Gold tips up on opposing economic data as traders look towards key U.S. report on inflation due out at the end of the week. This morning, price of the yellow metal sees a tug-of-war, buoyed by a weaker stock market and stronger crude oil, but weighed down by a firming dollar.
Stocks dropped at the opening bell Wednesday, reversing early week gains, suppressed by indications of an economic slowdown. The Dow Jones Industrial Average lost 227 points, or 0.7%. The S&P 500 and Nasdaq Composite fell 0.6% and 0.4%, respectively.
The U.S. consumer price index data for May will be closely watched for signals on whether the Federal Reserve will need to alter its existing strategy to combat 40-year highs in the costs of goods and services.
August gold futures rose 0.5% Tuesday to settle at $1,852.10 an ounce on Comex, and the most-active contract gained 0.1% in the first two days of the week. Gold dropped 3.3% in May, its worst month since September. It retreated 3.5% in 2021. The August contract is currently up $4.40 (+0.24%) an ounce to $1856.50 and the DG spot price is $1856.10
Gold came under some pressure early Wednesday as U.S. Treasury yields and the dollar ticked higher, making the yellow metal less attractive as an alternate investment. But the precious metal continued to attract support as a haven against uncertainty from the COVID-19 pandemic, the war in Ukraine and high inflation.
The Fed’s favorite inflation measure – the personal consumption price index — slowed to 6.3% in April from a 40-year high of 6.6% in March, data released at the end of May showed. It was the first decline in the personal consumption index in a year and a half.
Fed officials have signaled that they will raise interest rates by a half percentage point both this month and next to rein in inflation. But investors fear that the economy may be entering a slowdown and are speculating about whether the plans will have to be adjusted to keep from derailing economic growth.
The World Bank warned Tuesday that the global economy could be headed for years of weak growth and high prices, similar to the stagflation seen in the 1970s.
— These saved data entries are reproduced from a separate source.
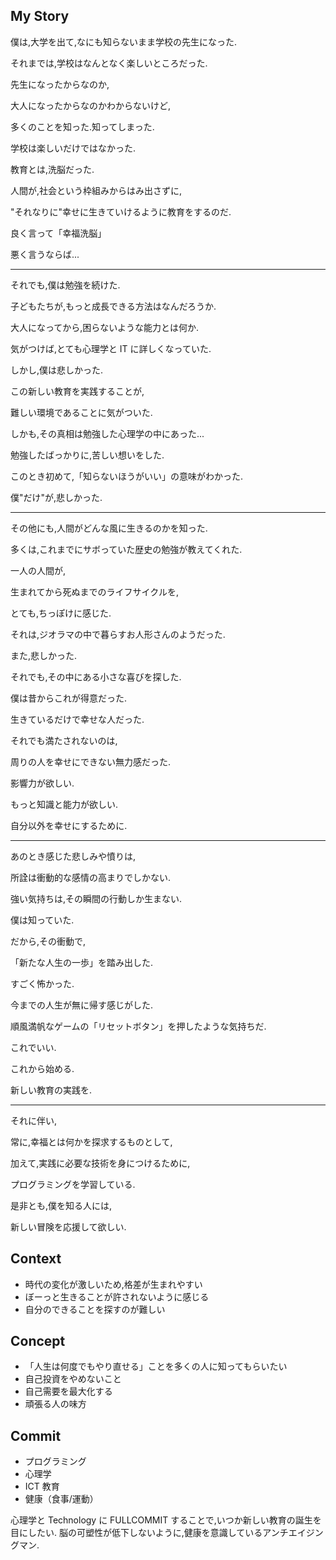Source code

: ## My Story

僕は,大学を出て,なにも知らないまま学校の先生になった.

それまでは,学校はなんとなく楽しいところだった.

先生になったからなのか,

大人になったからなのかわからないけど,

多くのことを知った.知ってしまった.

学校は楽しいだけではなかった.

教育とは,洗脳だった.

人間が,社会という枠組みからはみ出さずに,

"それなりに"幸せに生きていけるように教育をするのだ.

良く言って「幸福洗脳」

悪く言うならば...

---

それでも,僕は勉強を続けた.

子どもたちが,もっと成長できる方法はなんだろうか.

大人になってから,困らないような能力とは何か.

気がつけば,とても心理学と IT に詳しくなっていた.

しかし,僕は悲しかった.

この新しい教育を実践することが,

難しい環境であることに気がついた.

しかも,その真相は勉強した心理学の中にあった...

勉強したばっかりに,苦しい想いをした.

このとき初めて,「知らないほうがいい」の意味がわかった.

僕"だけ"が,悲しかった.

---

その他にも,人間がどんな風に生きるのかを知った.

多くは,これまでにサボっていた歴史の勉強が教えてくれた.

一人の人間が,

生まれてから死ぬまでのライフサイクルを,

とても,ちっぽけに感じた.

それは,ジオラマの中で暮らすお人形さんのようだった.

また,悲しかった.

それでも,その中にある小さな喜びを探した.

僕は昔からこれが得意だった.

生きているだけで幸せな人だった.

それでも満たされないのは,

周りの人を幸せにできない無力感だった.

影響力が欲しい.

もっと知識と能力が欲しい.

自分以外を幸せにするために.

---

あのとき感じた悲しみや憤りは,

所詮は衝動的な感情の高まりでしかない.

強い気持ちは,その瞬間の行動しか生まない.

僕は知っていた.

だから,その衝動で,

「新たな人生の一歩」を踏み出した.

すごく怖かった.

今までの人生が無に帰す感じがした.

順風満帆なゲームの「リセットボタン」を押したような気持ちだ.

これでいい.

これから始める.

新しい教育の実践を.

---

それに伴い,

常に,幸福とは何かを探求するものとして,

加えて,実践に必要な技術を身につけるために,

プログラミングを学習している.

是非とも,僕を知る人には,

新しい冒険を応援して欲しい.

## Context

- 時代の変化が激しいため,格差が生まれやすい
- ぼーっと生きることが許されないように感じる
- 自分のできることを探すのが難しい

## Concept

- 「人生は何度でもやり直せる」ことを多くの人に知ってもらいたい
- 自己投資をやめないこと
- 自己需要を最大化する
- 頑張る人の味方

## Commit

- プログラミング
- 心理学
- ICT 教育
- 健康（食事/運動）

心理学と Technology に FULLCOMMIT することで,いつか新しい教育の誕生を目にしたい.
脳の可塑性が低下しないように,健康を意識しているアンチエイジングマン.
The bank cut its annual global growth forecast for 2022 by almost a third to 2.9%.
The vast majority of investors still expect the Fed to raise rates another half percentage point at policymakers’ next scheduled meeting in June 15, according to the CME’s FedWatch Tool. The central bank increased benchmark rates by half a percentage point in May, in the second rate hike of 2022 and the largest in 22 years. Rate increases are typically considered bearish for gold.
Front-month silver futures increased 0.4% Tuesday to settle at $22.18 an ounce on Comex, and the July futures advanced 1.2% in the first two days of the week. Silver dropped 6.1% in May after losing 8.2% in April. It retreated 12% in 2021. Silver prices are tied to industrial demand. The July contract is down currently, off $0.108 (-0.49%) to $22.070 an ounce and the DG spot price is $22.11
Spot palladium dropped 1.7% Tuesday to $1,988.00 an ounce and is down 1% so far this week. The metal lost 14% in May, the biggest monthly decline since September. It retreated 22% in 2021. Currently, the DG spot price is off $27.40 an ounce to $1,978.00
Spot platinum retreated 1.5% Tuesday to $1,017.20 an ounce, and it declined 0.1% in the first two days of the week. It gained 2.3% last month and lost 9.4% last year. The current DG spot price is down $4.20 an ounce to $1014.70.